The cathedral is widely considered to be among the finest examples of high, or late, Gothic architecture. At 142 meters (466 feet), it was the world’s tallest building from 1647 to 1874, when it was surpassed by St. Nikolai’s Church in Hamburg. Today it is the sixth-tallest church in the world and the highest still-standing structure built entirely in the Middle Ages.
Described by Victor Hugo as a “gigantic and delicate marvel” and by Goethe as a “sublimely towering, wide-spreading tree of God,” the cathedral is visible far across the plains of Alsace and can be seen from as far off as the Vosges Mountains or the Black Forest on the other side of the Rhine. Sandstone from the Vosges used in construction gives the cathedral its characteristic pink hue.
The distance between the river bank where A-ROSA Silva was docked and the celebrated cathedral, the effective center of Strasbourg, was about six miles. That’s about 30 minutes by A-ROSA’s complimentary bus excursion (due to traffic and the fact that busses can’t park at the cathedral) — but only 25 minutes by bicycle.
We pedaled using A-ROSA’s complimentary bicycles, following well-marked bikeways and locking our bikes at the cathedral, where one of Strasbourg’s many Christmas Market was in full swing.
By the end of the day, Strasbourg ranked as my favorite city for Christmas Markets. In fact, while there is a sprawling Christmas Market at the cathedral, there are a number of other, smaller markets throughout the city.
We enjoyed walking around the city, breathing in the festive air (the smell of mulled wine and fresh-baked bredle, a traditional Alsatian Christmas cookie) and admiring the decorations, done up with French flair, different from what I had seen in Germany on this trip and what I had seen in Austria and Hungary on other Christmas Market cruises. Back on A-ROSA Silva the consensus, in fact, seemed to be that Strasbourg was a favorite among the Christmas Markets.
As we’re docked in Kehl, I shouldn’t completely ignore the German city. Kehl switched hands between France and Germany several times, and even switched religions — quite frequently it would seem, between Catholic and Lutheran, which must have been quite a jolt to the congregations who were present on the day on the switch.

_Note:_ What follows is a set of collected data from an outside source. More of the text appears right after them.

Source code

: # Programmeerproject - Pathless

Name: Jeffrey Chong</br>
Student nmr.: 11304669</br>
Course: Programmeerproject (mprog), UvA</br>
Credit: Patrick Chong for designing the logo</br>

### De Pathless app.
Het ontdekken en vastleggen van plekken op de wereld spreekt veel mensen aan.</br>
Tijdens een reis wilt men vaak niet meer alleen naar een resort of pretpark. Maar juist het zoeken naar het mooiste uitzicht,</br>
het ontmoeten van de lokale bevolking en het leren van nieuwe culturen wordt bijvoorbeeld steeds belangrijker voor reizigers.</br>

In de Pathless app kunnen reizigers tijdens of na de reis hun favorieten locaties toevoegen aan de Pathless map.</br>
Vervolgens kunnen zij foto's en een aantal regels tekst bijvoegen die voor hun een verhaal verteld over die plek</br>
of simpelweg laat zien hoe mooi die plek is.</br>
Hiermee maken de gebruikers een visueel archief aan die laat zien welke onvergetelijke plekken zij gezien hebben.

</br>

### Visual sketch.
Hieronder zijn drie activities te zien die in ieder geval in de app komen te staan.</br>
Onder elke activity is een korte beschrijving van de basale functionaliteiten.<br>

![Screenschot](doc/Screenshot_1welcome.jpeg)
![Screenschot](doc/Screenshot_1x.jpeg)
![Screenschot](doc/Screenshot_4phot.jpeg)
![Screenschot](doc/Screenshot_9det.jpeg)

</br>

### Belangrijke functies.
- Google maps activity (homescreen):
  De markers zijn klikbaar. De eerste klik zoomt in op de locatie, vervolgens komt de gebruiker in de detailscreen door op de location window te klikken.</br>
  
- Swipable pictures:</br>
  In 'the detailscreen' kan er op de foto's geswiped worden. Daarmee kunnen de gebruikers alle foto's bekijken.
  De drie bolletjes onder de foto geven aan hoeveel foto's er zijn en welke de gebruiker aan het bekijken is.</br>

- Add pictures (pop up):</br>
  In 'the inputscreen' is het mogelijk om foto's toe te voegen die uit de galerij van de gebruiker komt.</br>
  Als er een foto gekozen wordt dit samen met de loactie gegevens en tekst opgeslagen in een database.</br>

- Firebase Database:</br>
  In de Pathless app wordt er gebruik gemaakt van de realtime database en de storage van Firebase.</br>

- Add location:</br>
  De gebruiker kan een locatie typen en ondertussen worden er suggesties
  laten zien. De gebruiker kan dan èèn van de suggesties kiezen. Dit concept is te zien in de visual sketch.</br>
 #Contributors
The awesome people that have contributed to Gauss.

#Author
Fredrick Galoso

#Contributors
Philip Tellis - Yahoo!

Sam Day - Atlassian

Until 1519, Kehl was Catholic, part of the diocese of Strasbourg. Then, Kehl became Lutheran. That lasted until the French occupation in the 1690s when it became Roman Catholic again — only to revert back to Lutheranism later.
In the 1600s, three centuries after the first permanent bridge joined Kehl and Strasbourg, the French seized their neighbor and made it a fortress. By the end of the century, Kehl was returned to Germany.
Kehl and Strasbourg continued their dance, splitting apart and reuniting throughout the years. The fortress was dismantled, however, a port facility was developed, and in 1861, a new railway bridge allowed for the first direct connection between Paris and Vienna. Alas, the French took control of the harbor during the First World War, and during the Second World War, Kehl was turned into a suburb of Strasbourg. In 1953, Kehl went back to Germany — for good, we can hope.
Today, the Passerelle Pedestrian Bridge joins the two cities, and we crossed that bridge on our bikes to get from A-ROSA Silva to Strasbourg — and back. Strasbourg was beautiful during winter. The historic city center, the Grande Île (Grand Island), was classified a World Heritage site by UNESCO in 1988.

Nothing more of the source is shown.